The image you see above was originally published on Reddit. Although the user soon deleted their account, it didn't stop the photograph from spreading across the internet.
When combined with the silver wind deflector component, seen in the far left of the photo, the spied truck looks very similar to the one teased (below) by Elon Musk, Tesla's CEO, at a TED talk in Vancouver, Canada, earlier this year.
Little is known for certain about the Tesla Semi truck, apart from the fact it'll be fully electric. According to a recent report by Reuters, the truck will have self-driving technology and the ability to travel in a platoon.
Earlier, a trucking executive told Reuters he had been informed the truck would have a range of between 320 and 480 kilometres (200 to 300 miles).
The truck would feature a "day cab" with no sleeping facilities on board.
Meanwhile, the Tesla Model 3, the company's latest and most affordable car, is rolling off the line at a slower rate than predicted by Tesla's outspoken boss.
Earlier this week, the company confirmed it had only produced 220 Model 3 sedans during the third quarter of 2017. That's well below the 100 Musk predicted the company would make in August, and the 1500 estimated for September.

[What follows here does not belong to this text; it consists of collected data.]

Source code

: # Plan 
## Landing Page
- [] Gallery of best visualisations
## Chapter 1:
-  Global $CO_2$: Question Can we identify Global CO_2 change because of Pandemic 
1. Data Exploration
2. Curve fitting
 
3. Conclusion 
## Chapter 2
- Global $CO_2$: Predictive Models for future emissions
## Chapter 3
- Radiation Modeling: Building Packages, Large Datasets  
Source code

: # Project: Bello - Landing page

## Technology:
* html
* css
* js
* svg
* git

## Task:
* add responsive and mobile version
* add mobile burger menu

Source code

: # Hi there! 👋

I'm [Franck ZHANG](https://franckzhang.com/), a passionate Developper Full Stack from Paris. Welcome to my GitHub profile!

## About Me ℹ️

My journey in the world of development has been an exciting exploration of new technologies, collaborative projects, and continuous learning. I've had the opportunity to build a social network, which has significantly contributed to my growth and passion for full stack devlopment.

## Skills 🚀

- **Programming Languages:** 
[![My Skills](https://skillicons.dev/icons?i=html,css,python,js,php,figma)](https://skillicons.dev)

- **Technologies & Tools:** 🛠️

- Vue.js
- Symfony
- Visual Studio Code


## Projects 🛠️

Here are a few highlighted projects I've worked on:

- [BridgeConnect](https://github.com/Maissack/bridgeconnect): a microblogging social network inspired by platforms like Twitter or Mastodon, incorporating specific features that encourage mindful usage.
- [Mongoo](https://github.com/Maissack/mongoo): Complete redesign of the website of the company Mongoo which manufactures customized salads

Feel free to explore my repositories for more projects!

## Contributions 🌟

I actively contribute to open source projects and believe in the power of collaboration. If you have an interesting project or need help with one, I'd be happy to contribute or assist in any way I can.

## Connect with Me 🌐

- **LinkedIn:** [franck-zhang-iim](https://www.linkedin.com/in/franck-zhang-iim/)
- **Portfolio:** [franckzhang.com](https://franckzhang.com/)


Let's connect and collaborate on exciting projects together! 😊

He did acknowledge, though, at the car's launch the company would go "through hell" during the early phase of Model 3's production cycle, as Tesla ramped up from producing around 100,000 cars per year to over half a million.
In a statement, the company said it had encountered "production bottlenecks", but wanted to emphasise there are "no fundamental issues with the Model 3 production or supply chain" and it understands "what needs to be fixed and ... [is] confident of addressing the manufacturing bottleneck issues in the near-term".
If things aren't sorted out soon, Tesla seems unlikely to reach its CEO's target of 10,000 Model 3s per month by December this year. The original target was for 20,000 per month by the end of 2017.